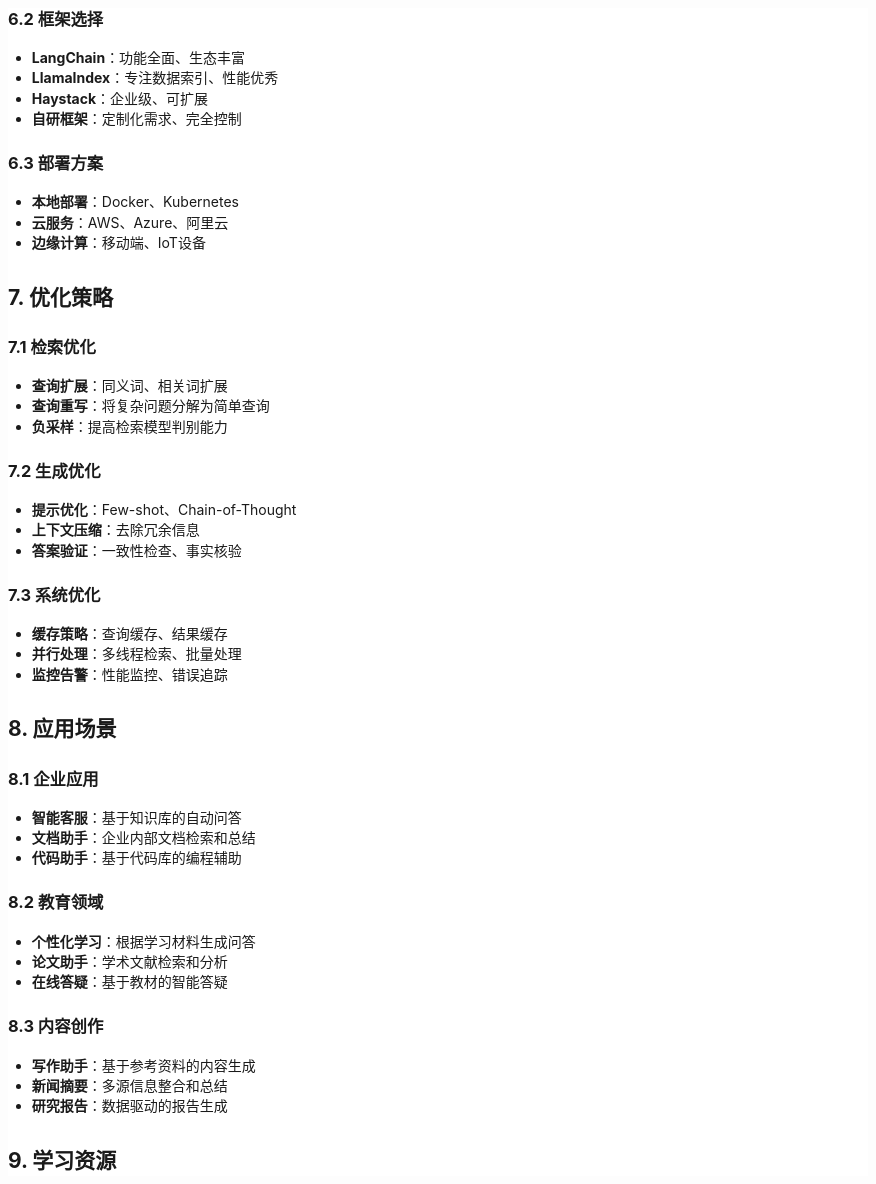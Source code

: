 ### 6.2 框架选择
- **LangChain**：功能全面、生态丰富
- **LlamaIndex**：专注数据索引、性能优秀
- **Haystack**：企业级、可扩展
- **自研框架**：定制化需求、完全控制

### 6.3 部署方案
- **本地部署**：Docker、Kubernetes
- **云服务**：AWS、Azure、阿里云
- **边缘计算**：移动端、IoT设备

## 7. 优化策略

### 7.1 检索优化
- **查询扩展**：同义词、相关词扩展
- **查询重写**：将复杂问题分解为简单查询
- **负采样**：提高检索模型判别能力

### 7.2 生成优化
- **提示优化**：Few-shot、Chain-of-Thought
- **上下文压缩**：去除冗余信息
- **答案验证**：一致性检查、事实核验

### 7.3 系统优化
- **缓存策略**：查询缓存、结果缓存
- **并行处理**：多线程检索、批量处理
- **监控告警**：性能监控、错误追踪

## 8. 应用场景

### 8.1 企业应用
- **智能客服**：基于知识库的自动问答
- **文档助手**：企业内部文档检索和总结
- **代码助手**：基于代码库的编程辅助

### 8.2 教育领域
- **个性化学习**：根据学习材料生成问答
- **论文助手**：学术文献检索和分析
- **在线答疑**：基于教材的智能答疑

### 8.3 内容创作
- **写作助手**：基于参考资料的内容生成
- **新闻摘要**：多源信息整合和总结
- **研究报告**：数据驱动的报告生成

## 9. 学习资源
########
> _What is expected_: Go through the listing above and write out exactly the lines starting with the one holding "- **查询重写**：将复杂问题分解为简单查询" and running through the one holding "- **个性化学习**：根据学习材料生成问答", ends included, and no others.

> _Exercise response_:
- **查询重写**：将复杂问题分解为简单查询
- **负采样**：提高检索模型判别能力

### 7.2 生成优化
- **提示优化**：Few-shot、Chain-of-Thought
- **上下文压缩**：去除冗余信息
- **答案验证**：一致性检查、事实核验

### 7.3 系统优化
- **缓存策略**：查询缓存、结果缓存
- **并行处理**：多线程检索、批量处理
- **监控告警**：性能监控、错误追踪

## 8. 应用场景

### 8.1 企业应用
- **智能客服**：基于知识库的自动问答
- **文档助手**：企业内部文档检索和总结
- **代码助手**：基于代码库的编程辅助

### 8.2 教育领域
- **个性化学习**：根据学习材料生成问答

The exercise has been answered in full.